A line qualifies if it holds the string "weba". Copy every qualifying line from the records.

START Material for this exercise

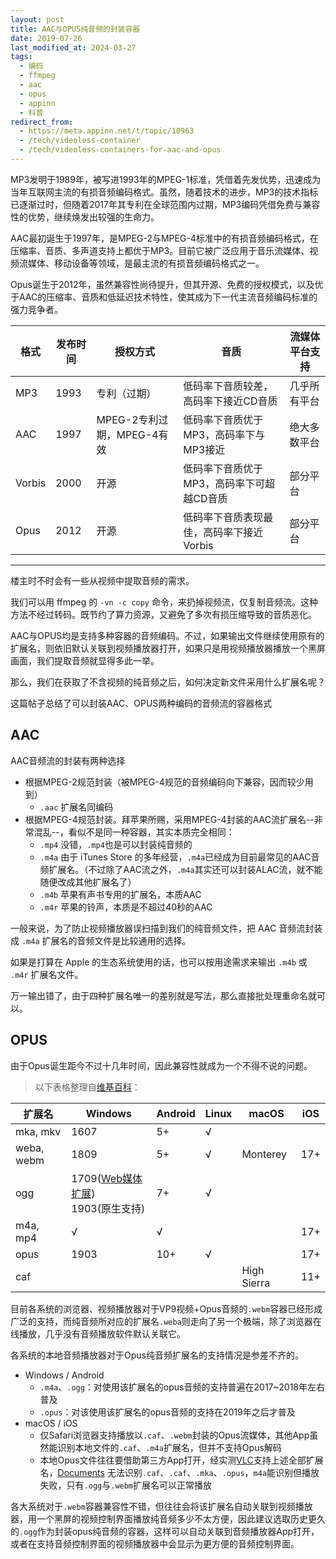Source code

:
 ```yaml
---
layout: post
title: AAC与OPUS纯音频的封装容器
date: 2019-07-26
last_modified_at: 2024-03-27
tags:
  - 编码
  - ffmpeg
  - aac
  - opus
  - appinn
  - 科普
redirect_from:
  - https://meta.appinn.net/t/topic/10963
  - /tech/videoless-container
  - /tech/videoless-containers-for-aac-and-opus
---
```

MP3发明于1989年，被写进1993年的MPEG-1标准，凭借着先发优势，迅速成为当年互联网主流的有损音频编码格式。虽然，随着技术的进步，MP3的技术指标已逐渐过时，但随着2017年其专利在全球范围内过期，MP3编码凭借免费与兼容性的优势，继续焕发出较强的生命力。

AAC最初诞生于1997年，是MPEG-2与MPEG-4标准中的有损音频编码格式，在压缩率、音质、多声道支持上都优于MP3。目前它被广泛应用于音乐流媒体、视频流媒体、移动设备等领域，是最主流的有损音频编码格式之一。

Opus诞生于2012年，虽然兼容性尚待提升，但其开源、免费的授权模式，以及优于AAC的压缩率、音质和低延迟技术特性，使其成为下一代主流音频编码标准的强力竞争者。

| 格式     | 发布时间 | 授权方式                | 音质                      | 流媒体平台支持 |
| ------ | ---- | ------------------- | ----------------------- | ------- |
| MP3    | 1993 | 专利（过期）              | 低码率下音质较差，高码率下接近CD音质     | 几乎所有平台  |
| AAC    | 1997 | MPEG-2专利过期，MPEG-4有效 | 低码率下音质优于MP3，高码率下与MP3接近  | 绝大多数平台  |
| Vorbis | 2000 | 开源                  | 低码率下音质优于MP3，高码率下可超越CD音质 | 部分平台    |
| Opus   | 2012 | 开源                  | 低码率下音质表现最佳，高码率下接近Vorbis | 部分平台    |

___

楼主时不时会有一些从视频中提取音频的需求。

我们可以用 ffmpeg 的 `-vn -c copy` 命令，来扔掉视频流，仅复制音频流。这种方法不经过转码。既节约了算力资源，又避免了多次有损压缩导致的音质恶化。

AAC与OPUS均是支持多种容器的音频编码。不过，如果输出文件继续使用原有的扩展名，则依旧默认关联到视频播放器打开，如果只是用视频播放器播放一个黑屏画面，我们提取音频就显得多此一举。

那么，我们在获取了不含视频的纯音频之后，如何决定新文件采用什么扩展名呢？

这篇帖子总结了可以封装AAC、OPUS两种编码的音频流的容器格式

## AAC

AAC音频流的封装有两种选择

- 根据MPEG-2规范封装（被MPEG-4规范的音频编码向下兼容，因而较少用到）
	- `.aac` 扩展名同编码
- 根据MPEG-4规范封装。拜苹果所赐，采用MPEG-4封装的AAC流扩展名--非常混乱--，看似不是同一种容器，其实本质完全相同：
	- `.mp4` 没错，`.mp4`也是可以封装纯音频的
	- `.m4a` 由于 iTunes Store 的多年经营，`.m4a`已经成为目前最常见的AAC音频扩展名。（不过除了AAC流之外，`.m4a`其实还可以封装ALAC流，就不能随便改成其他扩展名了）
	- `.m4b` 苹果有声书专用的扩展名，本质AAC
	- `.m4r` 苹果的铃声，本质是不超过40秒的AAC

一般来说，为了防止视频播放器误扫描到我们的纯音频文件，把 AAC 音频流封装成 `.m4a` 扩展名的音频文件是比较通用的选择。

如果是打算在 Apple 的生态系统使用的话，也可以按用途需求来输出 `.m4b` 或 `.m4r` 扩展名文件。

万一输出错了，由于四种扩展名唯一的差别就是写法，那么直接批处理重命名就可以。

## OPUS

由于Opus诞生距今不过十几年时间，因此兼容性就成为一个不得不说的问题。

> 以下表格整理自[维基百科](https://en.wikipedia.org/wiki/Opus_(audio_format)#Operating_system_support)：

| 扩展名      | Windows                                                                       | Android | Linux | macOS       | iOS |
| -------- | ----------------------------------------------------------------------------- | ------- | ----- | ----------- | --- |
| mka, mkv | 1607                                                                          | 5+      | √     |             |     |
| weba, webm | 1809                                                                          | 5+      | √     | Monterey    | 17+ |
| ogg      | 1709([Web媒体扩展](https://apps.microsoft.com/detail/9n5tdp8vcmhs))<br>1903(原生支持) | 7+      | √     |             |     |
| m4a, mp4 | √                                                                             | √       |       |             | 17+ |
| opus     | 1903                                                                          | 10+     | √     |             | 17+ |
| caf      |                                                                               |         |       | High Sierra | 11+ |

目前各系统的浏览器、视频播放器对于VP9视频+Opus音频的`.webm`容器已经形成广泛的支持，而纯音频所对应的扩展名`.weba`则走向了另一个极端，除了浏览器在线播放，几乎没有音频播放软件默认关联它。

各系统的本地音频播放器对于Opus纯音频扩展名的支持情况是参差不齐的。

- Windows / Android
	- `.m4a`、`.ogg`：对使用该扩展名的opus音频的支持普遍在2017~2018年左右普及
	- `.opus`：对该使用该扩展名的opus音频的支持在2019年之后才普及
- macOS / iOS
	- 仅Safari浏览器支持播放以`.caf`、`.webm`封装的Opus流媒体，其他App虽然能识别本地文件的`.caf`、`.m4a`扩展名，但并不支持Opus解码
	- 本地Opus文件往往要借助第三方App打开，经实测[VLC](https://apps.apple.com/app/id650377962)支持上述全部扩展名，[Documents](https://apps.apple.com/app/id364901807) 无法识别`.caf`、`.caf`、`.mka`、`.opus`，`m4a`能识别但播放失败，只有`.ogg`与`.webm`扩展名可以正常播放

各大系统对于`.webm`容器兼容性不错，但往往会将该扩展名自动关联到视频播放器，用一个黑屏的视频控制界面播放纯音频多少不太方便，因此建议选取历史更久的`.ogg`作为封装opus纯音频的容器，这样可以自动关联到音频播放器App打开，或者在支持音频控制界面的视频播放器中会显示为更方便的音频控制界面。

END Material for this exercise

### Task solution
| weba, webm | 1809                                                                          | 5+      | √     | Monterey    | 17+ |
目前各系统的浏览器、视频播放器对于VP9视频+Opus音频的`.webm`容器已经形成广泛的支持，而纯音频所对应的扩展名`.weba`则走向了另一个极端，除了浏览器在线播放，几乎没有音频播放软件默认关联它。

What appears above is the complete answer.